Extracted records:
▬▬▬▬▬▬▬▬▬▬

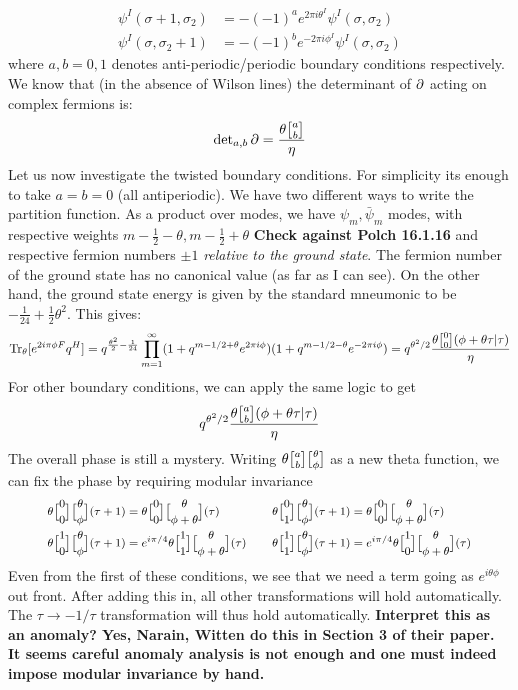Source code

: \documentclass[11pt, class=article, crop=false]{standalone}
\begin{document}
\begin{enumerate}
		\[
		\begin{aligned}
			\psi^I (\sigma + 1, \sigma_2) &= -(-1)^{a} e^{2 \pi i \theta^I} \psi^I (\sigma, \sigma_2) \\
			\psi^I (\sigma, \sigma_2 + 1) &= -(-1)^{b} e^{-2\pi i \phi^I} \psi^I (\sigma, \sigma_2)
		\end{aligned}
		\]
		where $a,b = 0,1$ denotes anti-periodic/periodic boundary conditions respectively. We know that (in the absence of Wilson lines) the determinant of $\d$ acting on complex fermions is:
		\[
			\text{det}_{a,b}\, \d = \frac{\theta \twist{a}{b}}{\eta}
		\]
		Let us now investigate the twisted boundary conditions. For simplicity its enough to take $a= b = 0$ (all antiperiodic). We have two different ways to write the partition function. As a product over modes, we have $\psi_m, \bar \psi_m$ modes, with respective weights $m-\frac12 -\theta, m-\frac12+\theta$ \textbf{Check against Polch 16.1.16} and respective fermion numbers $\pm1$ \emph{relative to the ground state}. The fermion number of the ground state has no canonical value (as far as I can see). On the other hand, the ground state energy is given by the standard mneumonic to be $-\frac{1}{24} + \frac12 \theta^2$. This gives:
		\[
			\Tr_{\theta} [e^{2 i \pi \phi F} q^{H}] = q^{\frac{\theta^2}{2} - \frac{1}{24}} \prod_{m=1}^\infty (1 + q^{m -1/2 + \theta} e^{2\pi i \phi}) (1 + q^{m -1/2 - \theta} e^{-2\pi i \phi}) = q^{\theta^2/2}\frac{\theta\twist00 (\phi + \theta \tau | \tau)}{\eta}
		\]
		For other boundary conditions, we can apply the same logic to get 
		\[
			q^{\theta^2/2} \frac{\theta \twist a b (\phi + \theta \tau | \tau)}{\eta}
		\]
		The overall phase is still a mystery. Writing $\theta \twist a b \twist \theta \phi$ as a new theta function, we can fix the phase by requiring modular invariance 
		\begin{equation}\label{eq:thetaproperties}
			\footnotesize
		\begin{aligned}
			\theta \twist 0 0 \twist \theta \phi (\tau+1) &= \theta \twist 0 0 \twist{\theta}{\phi+\theta} (\tau)
			&\quad&
			 \theta \twist 0 1 \twist \theta \phi (\tau+1) = \theta \twist 0 0 \twist{\theta}{\phi+\theta}(\tau)\\
			 \theta \twist10 \twist \theta \phi (\tau+1) &= e^{i \pi /4} \theta \twist11 \twist{\theta}{\phi+\theta}(\tau)
			 &\quad&
			 \theta \twist11 \twist \theta \phi (\tau+1) = e^{i\pi/4} \theta \twist10 \twist{\theta}{\phi+\theta}(\tau)
		\end{aligned}
		\end{equation}
		Even from the first of these conditions, we see that we need a term going as $e^{i \theta \phi}$ out front. After adding this in, all other transformations will hold automatically. The $\tau \to -1/\tau$ transformation will thus hold automatically. \textbf{Interpret this as an anomaly? Yes, Narain, Witten do this in Section 3 of their paper. It seems careful anomaly analysis is not enough and one must indeed impose modular invariance by hand.} 
		

\end{enumerate}
\end{document}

▬▬▬▬▬▬▬▬▬▬

Instructions for the task: If a line above holds the string "invariance", return it as it stands.

Task result:
		The overall phase is still a mystery. Writing $\theta \twist a b \twist \theta \phi$ as a new theta function, we can fix the phase by requiring modular invariance 
		Even from the first of these conditions, we see that we need a term going as $e^{i \theta \phi}$ out front. After adding this in, all other transformations will hold automatically. The $\tau \to -1/\tau$ transformation will thus hold automatically. \textbf{Interpret this as an anomaly? Yes, Narain, Witten do this in Section 3 of their paper. It seems careful anomaly analysis is not enough and one must indeed impose modular invariance by hand.} 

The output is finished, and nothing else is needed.